--- START ---
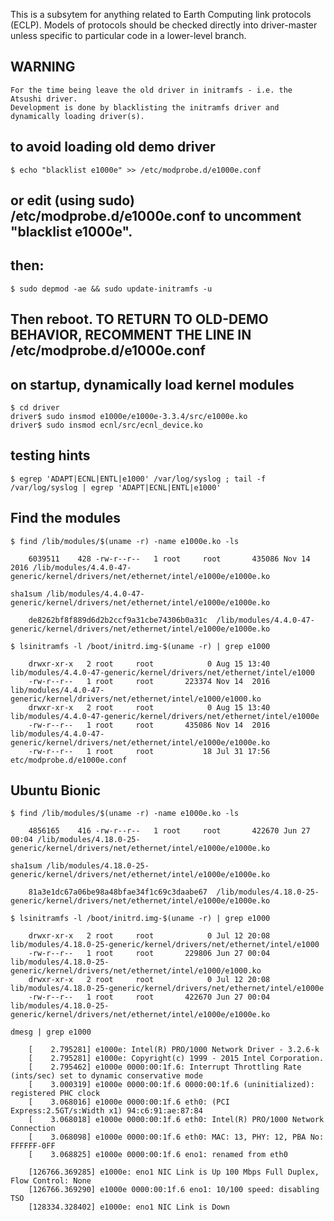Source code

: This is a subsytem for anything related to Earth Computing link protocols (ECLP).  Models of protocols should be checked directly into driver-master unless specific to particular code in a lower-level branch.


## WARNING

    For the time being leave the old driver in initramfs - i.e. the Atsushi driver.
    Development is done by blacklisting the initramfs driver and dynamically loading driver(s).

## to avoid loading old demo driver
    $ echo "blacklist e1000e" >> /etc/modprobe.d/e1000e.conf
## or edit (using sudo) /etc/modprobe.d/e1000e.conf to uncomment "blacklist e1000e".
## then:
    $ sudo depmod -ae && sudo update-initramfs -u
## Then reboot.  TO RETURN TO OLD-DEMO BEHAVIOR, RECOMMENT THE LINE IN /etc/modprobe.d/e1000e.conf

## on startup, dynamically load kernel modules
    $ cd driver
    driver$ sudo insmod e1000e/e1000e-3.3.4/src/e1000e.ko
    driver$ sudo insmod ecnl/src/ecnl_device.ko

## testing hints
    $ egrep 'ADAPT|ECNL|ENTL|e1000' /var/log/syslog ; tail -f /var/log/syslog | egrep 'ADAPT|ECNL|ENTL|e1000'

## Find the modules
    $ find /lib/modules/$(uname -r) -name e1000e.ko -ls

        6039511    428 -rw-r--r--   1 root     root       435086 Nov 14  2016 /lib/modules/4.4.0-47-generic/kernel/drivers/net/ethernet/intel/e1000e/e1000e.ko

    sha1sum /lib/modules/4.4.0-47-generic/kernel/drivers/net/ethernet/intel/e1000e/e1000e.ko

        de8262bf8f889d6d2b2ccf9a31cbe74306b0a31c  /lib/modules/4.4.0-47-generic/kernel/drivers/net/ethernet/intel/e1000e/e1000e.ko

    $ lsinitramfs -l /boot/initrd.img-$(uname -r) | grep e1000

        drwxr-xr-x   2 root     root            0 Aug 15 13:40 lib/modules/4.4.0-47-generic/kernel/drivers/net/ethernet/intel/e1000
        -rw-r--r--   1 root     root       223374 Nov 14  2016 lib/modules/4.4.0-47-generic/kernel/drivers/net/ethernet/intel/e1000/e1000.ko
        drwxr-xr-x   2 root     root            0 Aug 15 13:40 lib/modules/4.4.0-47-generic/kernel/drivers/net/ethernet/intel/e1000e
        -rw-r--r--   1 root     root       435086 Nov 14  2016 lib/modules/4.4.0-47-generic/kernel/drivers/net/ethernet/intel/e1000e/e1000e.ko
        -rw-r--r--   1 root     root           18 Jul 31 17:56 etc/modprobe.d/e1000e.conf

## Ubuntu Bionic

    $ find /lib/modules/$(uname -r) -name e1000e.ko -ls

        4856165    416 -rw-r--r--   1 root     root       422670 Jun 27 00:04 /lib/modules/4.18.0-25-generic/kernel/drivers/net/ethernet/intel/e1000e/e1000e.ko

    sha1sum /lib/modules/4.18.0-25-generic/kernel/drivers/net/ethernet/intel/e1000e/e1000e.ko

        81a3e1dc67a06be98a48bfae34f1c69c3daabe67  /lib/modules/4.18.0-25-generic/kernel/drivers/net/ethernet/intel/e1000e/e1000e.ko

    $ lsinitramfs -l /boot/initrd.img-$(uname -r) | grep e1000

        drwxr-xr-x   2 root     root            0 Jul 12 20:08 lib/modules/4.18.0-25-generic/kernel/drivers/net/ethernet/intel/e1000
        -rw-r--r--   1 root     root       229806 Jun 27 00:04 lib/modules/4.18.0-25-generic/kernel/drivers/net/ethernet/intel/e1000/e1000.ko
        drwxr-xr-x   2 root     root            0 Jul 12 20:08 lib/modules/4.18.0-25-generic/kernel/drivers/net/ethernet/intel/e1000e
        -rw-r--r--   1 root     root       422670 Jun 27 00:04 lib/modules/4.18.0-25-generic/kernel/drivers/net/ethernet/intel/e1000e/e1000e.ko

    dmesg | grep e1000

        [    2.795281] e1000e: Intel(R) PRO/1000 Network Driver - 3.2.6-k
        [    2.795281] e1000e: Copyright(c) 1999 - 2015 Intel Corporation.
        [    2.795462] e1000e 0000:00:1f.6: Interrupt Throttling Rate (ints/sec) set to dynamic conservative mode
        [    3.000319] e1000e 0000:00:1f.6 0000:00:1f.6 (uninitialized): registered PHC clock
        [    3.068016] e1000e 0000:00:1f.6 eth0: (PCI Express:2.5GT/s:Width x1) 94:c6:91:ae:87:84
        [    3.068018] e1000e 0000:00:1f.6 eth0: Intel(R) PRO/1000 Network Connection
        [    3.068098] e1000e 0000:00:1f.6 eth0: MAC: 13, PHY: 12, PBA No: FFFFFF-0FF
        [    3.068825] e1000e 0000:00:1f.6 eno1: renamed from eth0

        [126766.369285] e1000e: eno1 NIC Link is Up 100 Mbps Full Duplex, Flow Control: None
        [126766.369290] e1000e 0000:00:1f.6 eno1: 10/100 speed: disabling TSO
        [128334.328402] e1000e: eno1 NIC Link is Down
--- END ---
*TASK STATEMENT:*
Which lines of the data above contain the string "insmod"? Copy each of them.

*SOLUTION TO THIS TASK:*
    driver$ sudo insmod e1000e/e1000e-3.3.4/src/e1000e.ko
    driver$ sudo insmod ecnl/src/ecnl_device.ko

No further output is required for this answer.